Ans:- Total Surface area of the Suitcase
= 2 (lb + bh + hl)
= 2 (80 × 48 + 48 × 24 + 24 × 80) cm^{2}
= 2 (3840 + 1152 + 1920) cm^{2}
= (6912) cm^{2}
= 13824 cm^{2}
∴ Length of tarpaulin required to cover 1 Suitcase
= Total Surface area of the Suitcase/Width of tarpaulin
= 13824/96 = 144 cm
∴ Length of tarpaulin required to cover 100 such Suitcases
= 144 × 100 cm = 14400 cm
= 144 m
Hence, 144 m of tarpaulin is required.
(3) Find the side of a cube whose surface area is 600 cm^{2}.
Ans:- Given that, Surface area of cube = 600 cm^{2}
Let the length of each side of cube be l.
Surface area of cube = 6(side)^{2}
600 cm^{2} = 6l^{2}
L^{2} = 100 cm^{2}
l = 10 cm
Thus, the side of the cube is 10 cm.
(4) Rukhsar painted the outside of the cabinet of measure 1 m × 2 m × 1.5 m.
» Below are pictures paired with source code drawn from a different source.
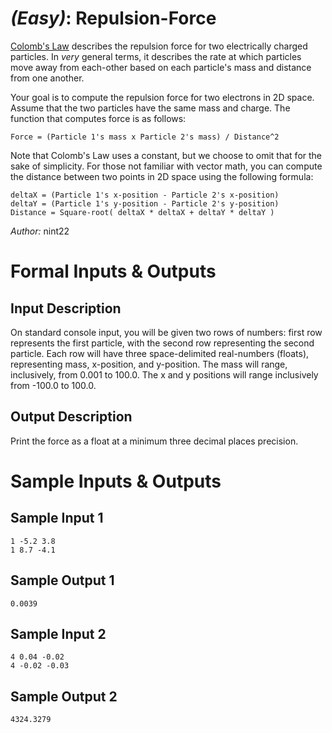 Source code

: # [](#EasyIcon) *(Easy)*: Repulsion-Force

[Colomb's Law](http://en.wikipedia.org/wiki/Coulomb%27s_law) describes the repulsion force for two electrically charged particles. In *very* general terms, it describes the rate at which particles move away from each-other based on each particle's mass and distance from one another.

Your goal is to compute the repulsion force for two electrons in 2D space. Assume that the two particles have the same mass and charge. The function that computes force is as follows:

    Force = (Particle 1's mass x Particle 2's mass) / Distance^2

Note that Colomb's Law uses a constant, but we choose to omit that for the sake of simplicity. For those not familiar with vector math, you can compute the distance between two points in 2D space using the following formula:

    deltaX = (Particle 1's x-position - Particle 2's x-position)
    deltaY = (Particle 1's y-position - Particle 2's y-position)
    Distance = Square-root( deltaX * deltaX + deltaY * deltaY )

*Author:* nint22

# Formal Inputs & Outputs
## Input Description

On standard console input, you will be given two rows of numbers: first row represents the first particle, with the second row representing the second particle. Each row will have three space-delimited real-numbers (floats), representing mass, x-position, and y-position. The mass will range, inclusively, from 0.001 to 100.0. The x and y positions will range inclusively from -100.0 to 100.0.

## Output Description

Print the force as a float at a minimum three decimal places precision.

# Sample Inputs & Outputs
## Sample Input 1

    1 -5.2 3.8
    1 8.7 -4.1

## Sample Output 1
    
    0.0039
    
## Sample Input 2

    4 0.04 -0.02
    4 -0.02 -0.03

## Sample Output 2

    4324.3279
How much surface area did she cover if she painted all except the bottom of the cabinet.
Ans:- l = 1 m
b = 2 m
h = 1.5 m
Required area
= 2 (l × b + b × h + h × l) – l × b
= 2 (1 × 2 + 2 × 1.5 + 1.5 × 1) m^{2} – (1 × 2) m^{2}
= 13m^{2} – 2m^{2}
= 11 m^{2}
Hence, She Covered 11 m^{2} of Surface area.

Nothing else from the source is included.